On 3 July 2015 the Court of Appeal handed down judgment in Brownlie v Four Seasons Holdings Inc  EWCA Civ 665 a fatal road traffic accident and personal injury claim arising out of an “off-package” excursion contract performed in Egypt. In largely dismissing the Defendant’s appeal against the Order of Tugendhat J ( EWHC 273 (QB)), the Court held that the Claimant was permitted to pursue her claims in contract and for loss of dependency (pursuant to the Fatal Accidents Act 1976) in the English Courts.
The Court also concluded (surprisingly) that “damage … sustained within the jurisdiction” for the purposes of CPR Part 6, PD 6B, para 3.1(9) was, in a personal injury context, referable only to direct injury/damage sustained in the jurisdiction where the tort was committed. The first instance line of High Court authority commencing with Booth v Phillips  1 WLR 3292 (QB) and Cooley v Ramsey  EWHC 129 was doubted and, effectively, overruled.

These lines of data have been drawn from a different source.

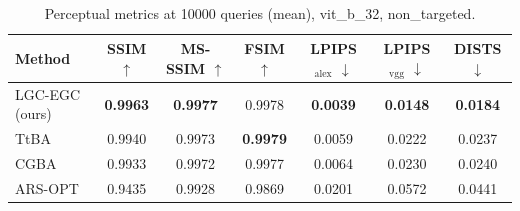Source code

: \begin{table}[t]
\centering\footnotesize
\caption{Perceptual metrics at 10000 queries (mean), vit\_b\_32, non\_targeted.}
\begin{tabular}{lcccccc}
\toprule
Method & SSIM $\uparrow$ & MS-SSIM $\uparrow$ & FSIM $\uparrow$ & LPIPS$_{\mathrm{alex}}$ $\downarrow$ & LPIPS$_{\mathrm{vgg}}$ $\downarrow$ & DISTS $\downarrow$ \\
\midrule
LGC-EGC (ours) & \textbf{0.9963} & \textbf{0.9977} & 0.9978 & \textbf{0.0039} & \textbf{0.0148} & \textbf{0.0184} \\
TtBA & 0.9940 & 0.9973 & \textbf{0.9979} & 0.0059 & 0.0222 & 0.0237 \\
CGBA & 0.9933 & 0.9972 & 0.9977 & 0.0064 & 0.0230 & 0.0240 \\
ARS-OPT & 0.9435 & 0.9928 & 0.9869 & 0.0201 & 0.0572 & 0.0441 \\
\bottomrule
\end{tabular}
\end{table}
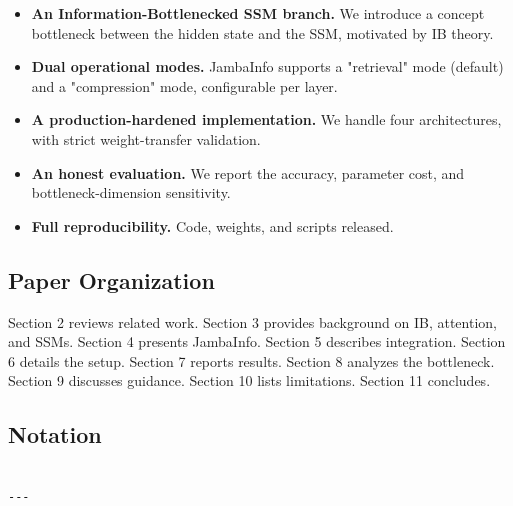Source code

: \begin{itemize}
\item \textbf{An Information-Bottlenecked SSM branch.} We introduce a concept
  bottleneck between the hidden state and the SSM, motivated by IB theory.
\item \textbf{Dual operational modes.} JambaInfo supports a "retrieval" mode (default)
  and a "compression" mode, configurable per layer.
\item \textbf{A production-hardened implementation.} We handle four architectures,
  with strict weight-transfer validation.
\item \textbf{An honest evaluation.} We report the accuracy, parameter cost, and
  bottleneck-dimension sensitivity.
\item \textbf{Full reproducibility.} Code, weights, and scripts released.

\end{itemize}
\subsection{Paper Organization}

Section 2 reviews related work. Section 3 provides background on IB, 
attention, and SSMs. Section 4 presents JambaInfo. Section 5 describes 
integration. Section 6 details the setup. Section 7 reports results. 
Section 8 analyzes the bottleneck. Section 9 discusses guidance. Section 10 
lists limitations. Section 11 concludes.



\subsection{Notation}

\begin{lstlisting}

---
\end{lstlisting}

The losing Defendant was granted permission to appeal by the Supreme Court, following which the Claimant was granted permission to appeal the rejection of the Claimant’s claims which were founded on losses sustained by the estate of the Deceased.
John Ross QC and Matthew Chapman of 1 Chancery Lane (instructed by Messrs Kingsley Napley) acted for the successful Claimant. Permission to appeal to the Supreme Court has been granted and the appeal is likely to be heard towards the end of May 2017.